June 30th, 2020
Filed Under: Adelphean Compass

by Tammie Pinkston — Past International President

Part Four – Leading with Relationships

We ended Part Three – Leading with Actions with the challenging but critical task of delegating to your team.  Each of us knows that uncomfortable position of being accountable for key contributions to your organization, but perhaps not responsible for actually getting it done. That’s one of the most important aspects of leading with relationships.

Another consideration is that being a leader assumes that you are someone people want to follow.  To accomplish this, the prior 3 dimensions are critical: (1) know yourself, (2) have a vision of what you hope to achieve and (3) be consistent in your behaviors.  Inspiring and knowing your key relations is critical in the best of times; in our time of pandemic and protest, it is even more so. 

If you have never had your team undertake personality, motivation or leadership assessments, now might be a good time.  Not only will you gain insight, but others may gain information about themselves which is helpful to know under these circumstances.  Knowing your team and other key stakeholders with whom you are concerned, is helpful to explaining actions and reactions and managing expectations.  Hopefully, you will find that you are surrounded by diverse relationships and personalities. This diversity helps expand thinking and perspective, which in the majority of situations, allows you to reach better outcomes, achieve better results, and bring more people along. 

Of course, when you have diversity of thought, everyone doesn’t fall in line easily or necessarily agree.  Be prepared for great debates and be prepared to resolve conflict along the way.  Conflicts are often tied to communication issues, assumptions, and perceptions.  There’s likely not a right or wrong answer, but as the leader, you can guide others through helpful discussions to align and move forward as a team.  It won’t always be easy, but great discussions inform others and gives everyone a voice. 

Reflect on a recent conflict that your team experienced.  How effectively did you assist in resolution?  Did the discussion lead you to a stronger outcome?

If it sounds hard, it’s no surprise.  One of the tools you can exercise to help you build confidence and competence is defining a Personal Board of Directors (PBoD).  This PBoD shouldn’t just be your friends, but it should represent skills, knowledge and abilities that you may not have or want to improve.  Your PBoD offers you a safe sounding board, especially if members are outside of your work relationships. 
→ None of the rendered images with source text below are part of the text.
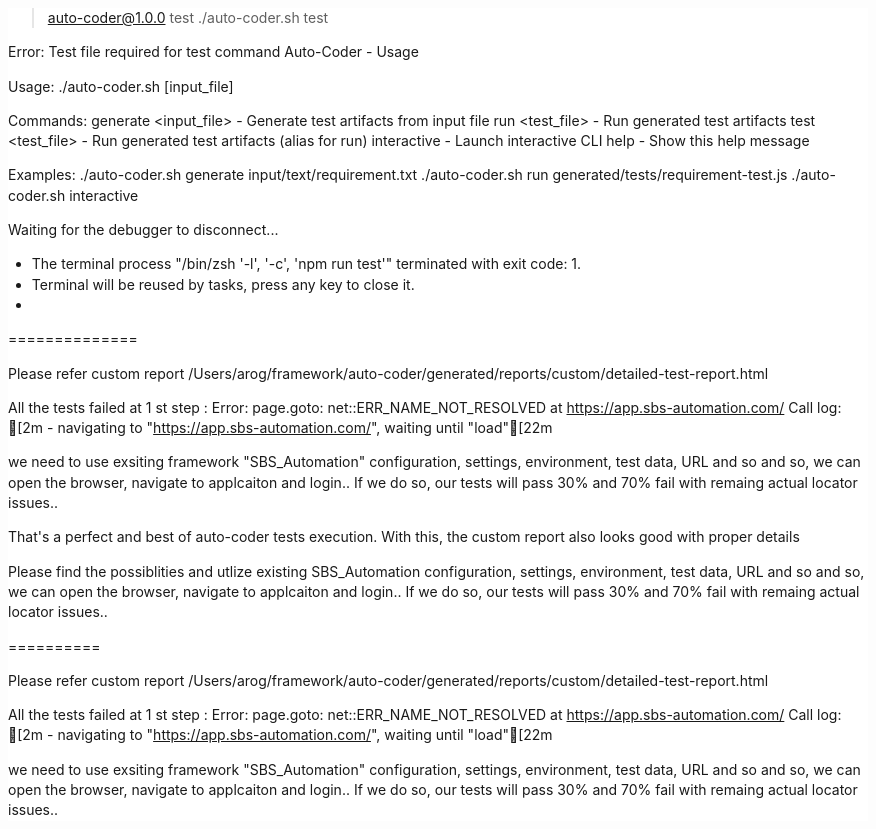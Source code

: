 > auto-coder@1.0.0 test
> ./auto-coder.sh test

Error: Test file required for test command
Auto-Coder - Usage

Usage: ./auto-coder.sh <command> [input_file]

Commands:
  generate <input_file>  - Generate test artifacts from input file
  run <test_file>       - Run generated test artifacts
  test <test_file>      - Run generated test artifacts (alias for run)
  interactive           - Launch interactive CLI
  help                  - Show this help message

Examples:
  ./auto-coder.sh generate input/text/requirement.txt
  ./auto-coder.sh run generated/tests/requirement-test.js
  ./auto-coder.sh interactive

Waiting for the debugger to disconnect...

 *  The terminal process "/bin/zsh '-l', '-c', 'npm run test'" terminated with exit code: 1. 
 *  Terminal will be reused by tasks, press any key to close it. 
*  



==============


Please refer custom report
/Users/arog/framework/auto-coder/generated/reports/custom/detailed-test-report.html

All the tests failed at 1 st step :
Error: page.goto: net::ERR_NAME_NOT_RESOLVED at https://app.sbs-automation.com/ Call log: [2m - navigating to "https://app.sbs-automation.com/", waiting until "load"[22m

we need to use exsiting framework "SBS_Automation" configuration, settings, environment, test data, URL and so and so, we can open the browser, navigate to applcaiton and login..
If we do so, our tests will pass 30% and 70% fail with remaing actual locator issues..

That's a perfect and best of auto-coder tests execution.
With this, the custom report also looks good with proper details 

Please find the possiblities and utlize existing SBS_Automation configuration, settings, environment, test data, URL and so and so, we can open the browser, navigate to applcaiton and login..
If we do so, our tests will pass 30% and 70% fail with remaing actual locator issues..

==========


Please refer custom report
/Users/arog/framework/auto-coder/generated/reports/custom/detailed-test-report.html

All the tests failed at 1 st step :
Error: page.goto: net::ERR_NAME_NOT_RESOLVED at https://app.sbs-automation.com/ Call log: [2m - navigating to "https://app.sbs-automation.com/", waiting until "load"[22m

we need to use exsiting framework "SBS_Automation" configuration, settings, environment, test data, URL and so and so, we can open the browser, navigate to applcaiton and login..
If we do so, our tests will pass 30% and 70% fail with remaing actual locator issues..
Think about what skills you need on your PBod and where you might find individuals who have them.  Define how you will prepare to engage them, when, and how.

In these past few weeks, I believe we have all connected with people we haven’t talked to in awhile and challenged what we accepted as normal or right.  Each chat serves a purpose — you gain information, insight, and reinforcement from each one that you can use to continue developing yourself as a leader.   The memories that these conversations bring forward reminds you of how far you have come. And clarify where you want to go – pandemic, protest, or not.